🤖 AI Summary
To address the prohibitively long acquisition time for high-resolution protein NMR spectra, this paper proposes a diffusion-model uncertainty-guided iterative undersampling reconstruction framework. The method introduces a novel closed-loop optimization paradigm that dynamically adapts k-space sampling and reconstruction by leveraging the predictive variance of a conditional diffusion model as a data-driven confidence signal—marking the first such use in NMR. It jointly integrates a protein-NMR-specific conditional diffusion prior, uncertainty quantification, iterative reconstruction, and active sampling update.

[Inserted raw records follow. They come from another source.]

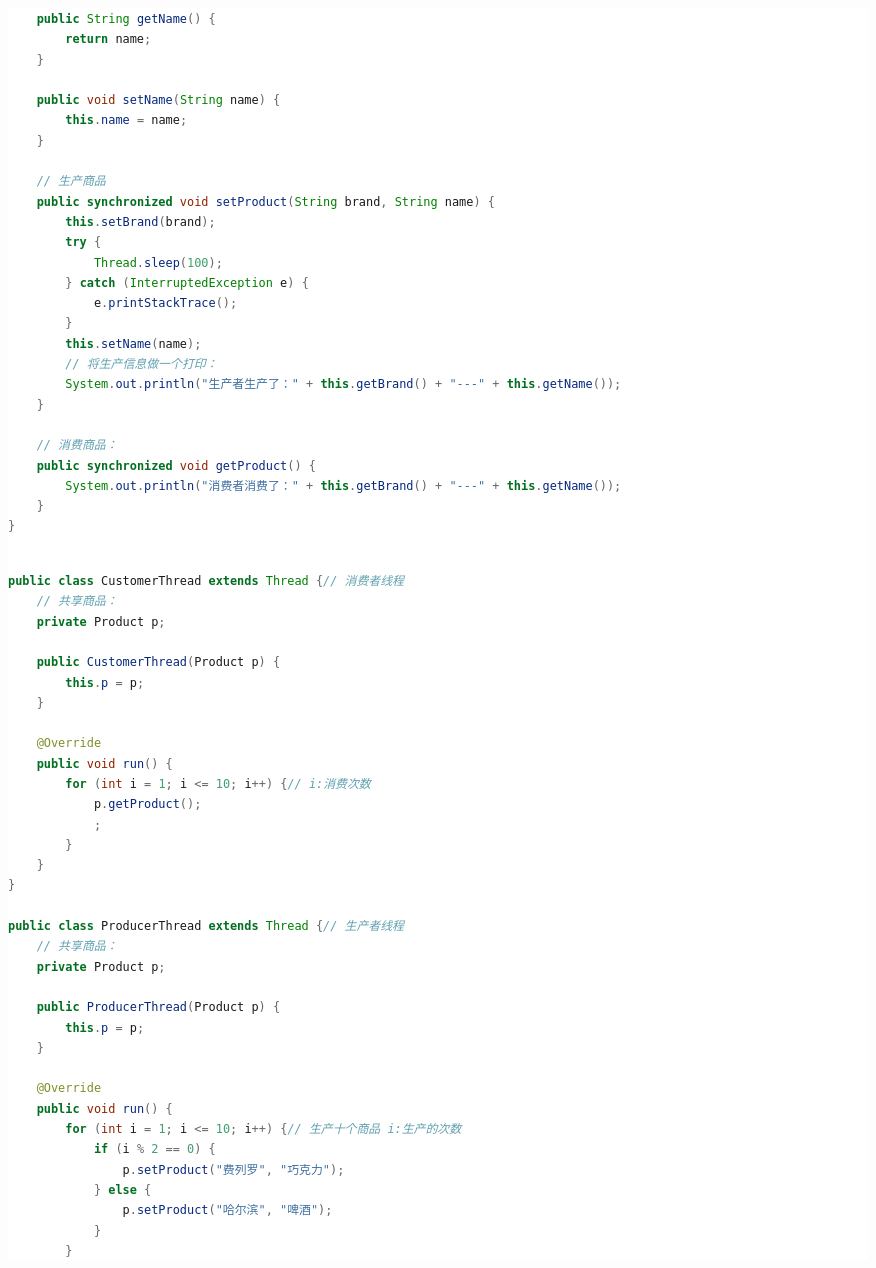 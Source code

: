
 ```java
    public String getName() {
        return name;
    }

    public void setName(String name) {
        this.name = name;
    }

    // 生产商品
    public synchronized void setProduct(String brand, String name) {
        this.setBrand(brand);
        try {
            Thread.sleep(100);
        } catch (InterruptedException e) {
            e.printStackTrace();
        }
        this.setName(name);
        // 将生产信息做一个打印：
        System.out.println("生产者生产了：" + this.getBrand() + "---" + this.getName());
    }

    // 消费商品：
    public synchronized void getProduct() {
        System.out.println("消费者消费了：" + this.getBrand() + "---" + this.getName());
    }
}
```

```java

public class CustomerThread extends Thread {// 消费者线程
    // 共享商品：
    private Product p;

    public CustomerThread(Product p) {
        this.p = p;
    }

    @Override
    public void run() {
        for (int i = 1; i <= 10; i++) {// i:消费次数
            p.getProduct();
            ;
        }
    }
}

public class ProducerThread extends Thread {// 生产者线程
    // 共享商品：
    private Product p;

    public ProducerThread(Product p) {
        this.p = p;
    }

    @Override
    public void run() {
        for (int i = 1; i <= 10; i++) {// 生产十个商品 i:生产的次数
            if (i % 2 == 0) {
                p.setProduct("费列罗", "巧克力");
            } else {
                p.setProduct("哈尔滨", "啤酒");
            }
        }
``` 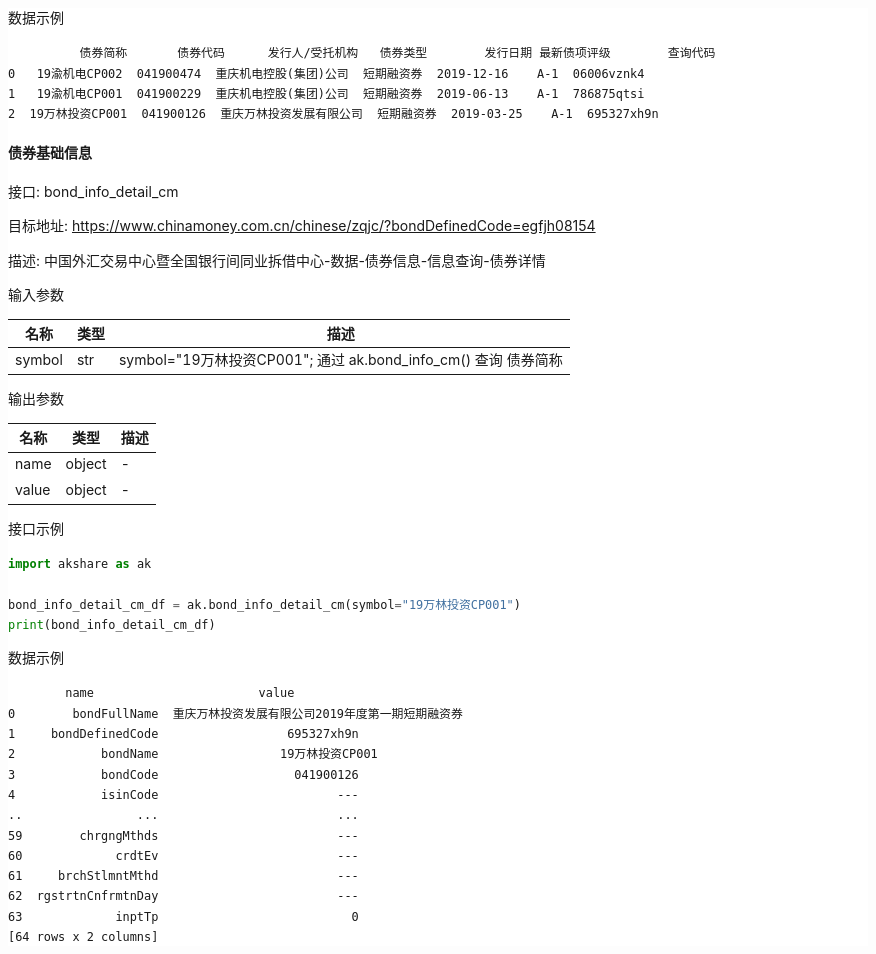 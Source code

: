数据示例

```
          债券简称       债券代码      发行人/受托机构   债券类型        发行日期 最新债项评级        查询代码
0   19渝机电CP002  041900474  重庆机电控股(集团)公司  短期融资券  2019-12-16    A-1  06006vznk4
1   19渝机电CP001  041900229  重庆机电控股(集团)公司  短期融资券  2019-06-13    A-1  786875qtsi
2  19万林投资CP001  041900126  重庆万林投资发展有限公司  短期融资券  2019-03-25    A-1  695327xh9n
```

#### 债券基础信息

接口: bond_info_detail_cm

目标地址: https://www.chinamoney.com.cn/chinese/zqjc/?bondDefinedCode=egfjh08154

描述: 中国外汇交易中心暨全国银行间同业拆借中心-数据-债券信息-信息查询-债券详情

输入参数

| 名称     | 类型  | 描述                                                 |
|--------|-----|----------------------------------------------------|
| symbol | str | symbol="19万林投资CP001"; 通过 ak.bond_info_cm() 查询 债券简称 |

输出参数

| 名称    | 类型     | 描述  |
|-------|--------|-----|
| name  | object | -   |
| value | object | -   |

接口示例

```python
import akshare as ak

bond_info_detail_cm_df = ak.bond_info_detail_cm(symbol="19万林投资CP001")
print(bond_info_detail_cm_df)
```

数据示例

```
        name                       value
0        bondFullName  重庆万林投资发展有限公司2019年度第一期短期融资券
1     bondDefinedCode                  695327xh9n
2            bondName                 19万林投资CP001
3            bondCode                   041900126
4            isinCode                         ---
..                ...                         ...
59        chrgngMthds                         ---
60             crdtEv                         ---
61     brchStlmntMthd                         ---
62  rgstrtnCnfrmtnDay                         ---
63             inptTp                           0
[64 rows x 2 columns]
```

Evaluated on real protein datasets, the approach achieves a 52.9% improvement in PSNR and a 55.6% reduction in spurious peaks compared to the state-of-the-art, while reducing total acquisition time for complex multidimensional experiments by 60%. These advances significantly enhance both the throughput and reliability of NMR-based protein structure determination.
📝 Abstract
Nuclear Magnetic Resonance (NMR) spectrometry uses electro-frequency pulses to probe the resonance of a compound's nucleus, which is then analyzed to determine its structure. The acquisition time of high-resolution NMR spectra remains a significant bottleneck, especially for complex biological samples such as proteins. In this study, we propose a novel and efficient sub-sampling strategy based on a diffusion model trained on protein NMR data. Our method iteratively reconstructs under-sampled spectra while using model uncertainty to guide subsequent sampling, significantly reducing acquisition time. Compared to state-of-the-art strategies, our approach improves reconstruction accuracy by 52.9%, reduces hallucinated peaks by 55.6%, and requires 60% less time in complex NMR experiments. This advancement holds promise for many applications, from drug discovery to materials science, where rapid and high-resolution spectral analysis is critical.